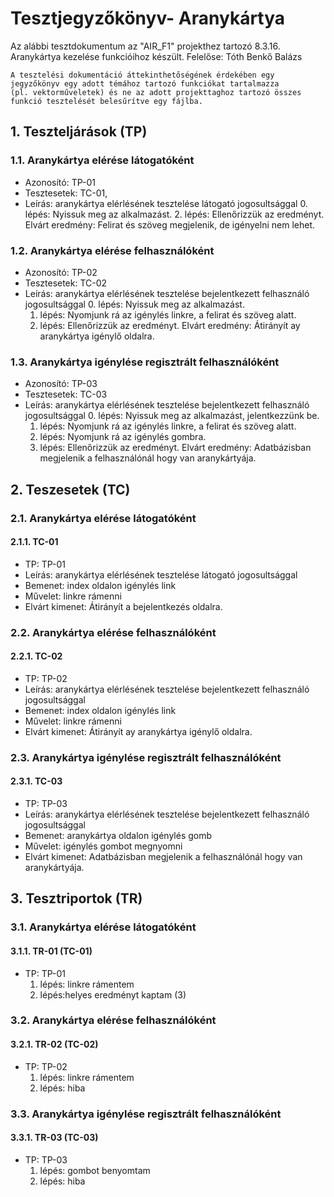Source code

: # Tesztjegyzőkönyv- Aranykártya

Az alábbi tesztdokumentum az "AIR_F1" projekthez tartozó 8.3.16. Aranykártya kezelése funkcióihoz készült. Felelőse:  Tóth Benkő Balázs

``` 
A tesztelési dokumentáció áttekinthetőségének érdekében egy jegyzőkönyv egy adott témához tartozó funkciókat tartalmazza 
(pl. vektorműveletek) és ne az adott projekttaghoz tartozó összes funkció tesztelését belesűrítve egy fájlba.
``` 

## 1. Teszteljárások (TP)

### 1.1. Aranykártya elérése látogatóként
- Azonosító: TP-01
- Tesztesetek: TC-01,
- Leírás: aranykártya elérlésének tesztelése látogató jogosultsággal
    0. lépés: Nyissuk meg az alkalmazást.
    2. lépés: Ellenőrizzük az eredményt. Elvárt eredmény: Felirat és szöveg megjelenik, de igényelni nem lehet.
    

### 1.2. Aranykártya elérése felhasználóként
- Azonosító: TP-02
- Tesztesetek: TC-02
- Leírás: aranykártya elérlésének tesztelése bejelentkezett felhasználó jogosultsággal
    0. lépés: Nyissuk meg az alkalmazást.
    1. lépés: Nyomjunk rá az igénylés linkre, a felirat és szöveg alatt.
    2. lépés: Ellenőrizzük az eredményt. Elvárt eredmény:  Átirányít ay aranykártya igénylő oldalra.
    
### 1.3. Aranykártya igénylése regisztrált felhasználóként
- Azonosító: TP-03
- Tesztesetek: TC-03
- Leírás: aranykártya elérlésének tesztelése bejelentkezett felhasználó jogosultsággal
    0. lépés: Nyissuk meg az alkalmazást, jelentkezzünk be.
    1. lépés: Nyomjunk rá az igénylés linkre, a felirat és szöveg alatt.
    2. lépés: Nyomjunk rá az igénylés gombra.
    3. lépés: Ellenőrizzük az eredményt. Elvárt eredmény:  Adatbázisban megjelenik a felhasználónál hogy van aranykártyája.

## 2. Teszesetek (TC)

### 2.1. Aranykártya elérése látogatóként

#### 2.1.1. TC-01
- TP: TP-01
- Leírás: aranykártya elérlésének tesztelése látogató jogosultsággal
- Bemenet: index oldalon igénylés link
- Művelet: linkre rámenni
- Elvárt kimenet: Átirányít a bejelentkezés oldalra.

### 2.2. Aranykártya elérése felhasználóként

#### 2.2.1. TC-02
- TP: TP-02
- Leírás: aranykártya elérlésének tesztelése bejelentkezett felhasználó jogosultsággal
- Bemenet: index oldalon igénylés link
- Művelet: linkre rámenni
- Elvárt kimenet: Átirányít ay aranykártya igénylő oldalra.

### 2.3. Aranykártya igénylése regisztrált felhasználóként

#### 2.3.1. TC-03
- TP: TP-03
- Leírás: aranykártya elérlésének tesztelése bejelentkezett felhasználó jogosultsággal
- Bemenet: aranykártya oldalon igénylés gomb
- Művelet: igénylés gombot megnyomni
- Elvárt kimenet: Adatbázisban megjelenik a felhasználónál hogy van aranykártyája.


## 3. Tesztriportok (TR)

### 3.1. Aranykártya elérése látogatóként
#### 3.1.1. TR-01 (TC-01)
- TP: TP-01
    1. lépés: linkre rámentem
    2. lépés:helyes eredményt kaptam (3)

### 3.2. Aranykártya elérése felhasználóként
#### 3.2.1. TR-02 (TC-02)
- TP: TP-02
    1. lépés: linkre rámentem
    2. lépés: hiba

### 3.3. Aranykártya  igénylése regisztrált felhasználóként
#### 3.3.1. TR-03 (TC-03)
- TP: TP-03
    1. lépés: gombot benyomtam
    2. lépés: hiba

    
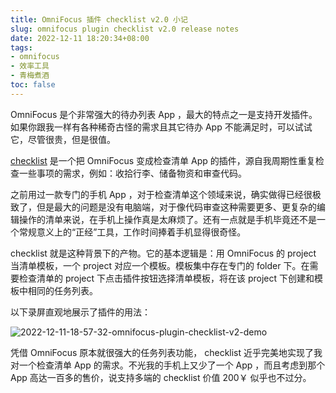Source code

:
 ```yaml
---
title: OmniFocus 插件 checklist v2.0 小记
slug: omnifocus plugin checklist v2.0 release notes
date: 2022-12-11 18:20:34+08:00
tags:
- omnifocus
- 效率工具
- 青梅煮酒
toc: false
---
```

OmniFocus 是个非常强大的待办列表 App ，最大的特点之一是支持开发插件。如果你跟我一样有各种稀奇古怪的需求且其它待办 App 不能满足时，可以试试它，尽管很贵，但是很值。

[checklist](https://github.com/xbot/omnifocus-plugin-checklist) 是一个把 OmniFocus 变成检查清单 App 的插件，源自我周期性重复检查一些事项的需求，例如：收拾行李、储备物资和审查代码。

之前用过一款专门的手机 App ，对于检查清单这个领域来说，确实做得已经很极致了，但是最大的问题是没有电脑端，对于像代码审查这种需要更多、更复杂的编辑操作的清单来说，在手机上操作真是太麻烦了。还有一点就是手机毕竟还不是一个常规意义上的“正经”工具，工作时间捧着手机显得很奇怪。

checklist 就是这种背景下的产物。它的基本逻辑是：用 OmniFocus 的 project 当清单模板，一个 project 对应一个模板。模板集中存在专门的 folder 下。在需要检查清单的 project 下点击插件按钮选择清单模板，将在该 project 下创建和模板中相同的任务列表。

以下录屏直观地展示了插件的用法：

![2022-12-11-18-57-32-omnifocus-plugin-checklist-v2-demo](https://raw.githubusercontent.com/xbot/image-hosting/master/blog/2022-12-11-18-57-32-omnifocus-plugin-checklist-v2-demo.gif)

凭借 OmniFocus 原本就很强大的任务列表功能， checklist 近乎完美地实现了我对一个检查清单 App 的需求。不光我的手机上又少了一个 App ，而且考虑到那个 App 高达一百多的售价，说支持多端的 checklist 价值 200￥ 似乎也不过分。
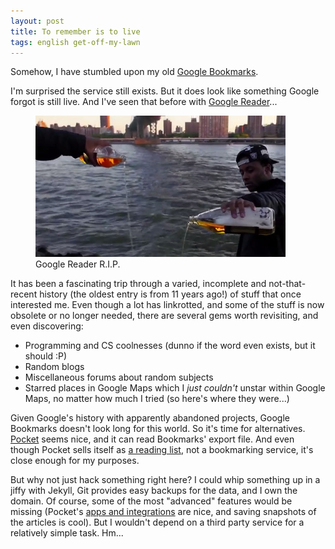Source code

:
 ```yaml
---
layout: post
title: To remember is to live
tags: english get-off-my-lawn
---
```


Somehow, I have stumbled upon my old [Google Bookmarks](https://www.google.com/bookmarks/). 

I'm surprised the service still exists. But it does look like something Google forgot is still live. And I've seen that before with [Google Reader](https://www.cnet.com/news/google-closes-the-book-on-reader-announces-july-1-sunset/)...

<figure class='center-block'>
  <img alt='Pouring one out for Google Reader' src='/assets/images/pouring-one-out.png' width='400' title='Photo from freundevonfreunden.com'>
  <figcaption>Google Reader R.I.P.</figcaption>
</figure>

It has been a fascinating trip through a varied, incomplete and not-that-recent history (the oldest entry is from 11 years ago!) of stuff that once interested me. Even though a lot has linkrotted, and some of the stuff is now obsolete or no longer needed, there are several gems worth revisiting, and even discovering:

* Programming and CS coolnesses (dunno if the word even exists, but it should :P)
* Random blogs
* Miscellaneous forums about random subjects
* Starred places in Google Maps which I _just couldn't_ unstar within Google Maps, no matter how much I tried (so here's where they were...)

Given Google's history with apparently abandoned projects, Google Bookmarks doesn't look long for this world. So it's time for alternatives. [Pocket](https://getpocket.com/) seems nice, and it can read Bookmarks' export file. And even though Pocket sells itself as [a reading list](https://www.makeuseof.com/tag/pros-cons-pocket/), not a bookmarking service, it's close enough for my purposes. 

But why not just hack something right here? I could whip something up in a jiffy with Jekyll, Git provides easy backups for the data, and I own the domain. Of course, some of the most "advanced" features would be missing (Pocket's [apps and integrations](https://getpocket.com/apps/) are nice, and saving snapshots of the articles is cool). But I wouldn't depend on a third party service for a relatively simple task. Hm...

----------

• DESCRIPTION OF THE TASK
When pictures appear in the records above, leave them out and reproduce exactly each line from the first through the line containing "2. lépés: Ellenőrizzük az eredményt. Elvárt eredmény: Felirat", both included.

• EXPECTED ANSWER
Source code

: # Tesztjegyzőkönyv- Aranykártya

Az alábbi tesztdokumentum az "AIR_F1" projekthez tartozó 8.3.16. Aranykártya kezelése funkcióihoz készült. Felelőse:  Tóth Benkő Balázs

``` 
A tesztelési dokumentáció áttekinthetőségének érdekében egy jegyzőkönyv egy adott témához tartozó funkciókat tartalmazza 
(pl. vektorműveletek) és ne az adott projekttaghoz tartozó összes funkció tesztelését belesűrítve egy fájlba.
``` 

## 1. Teszteljárások (TP)

### 1.1. Aranykártya elérése látogatóként
- Azonosító: TP-01
- Tesztesetek: TC-01,
- Leírás: aranykártya elérlésének tesztelése látogató jogosultsággal
    0. lépés: Nyissuk meg az alkalmazást.
    2. lépés: Ellenőrizzük az eredményt. Elvárt eredmény: Felirat és szöveg megjelenik, de igényelni nem lehet.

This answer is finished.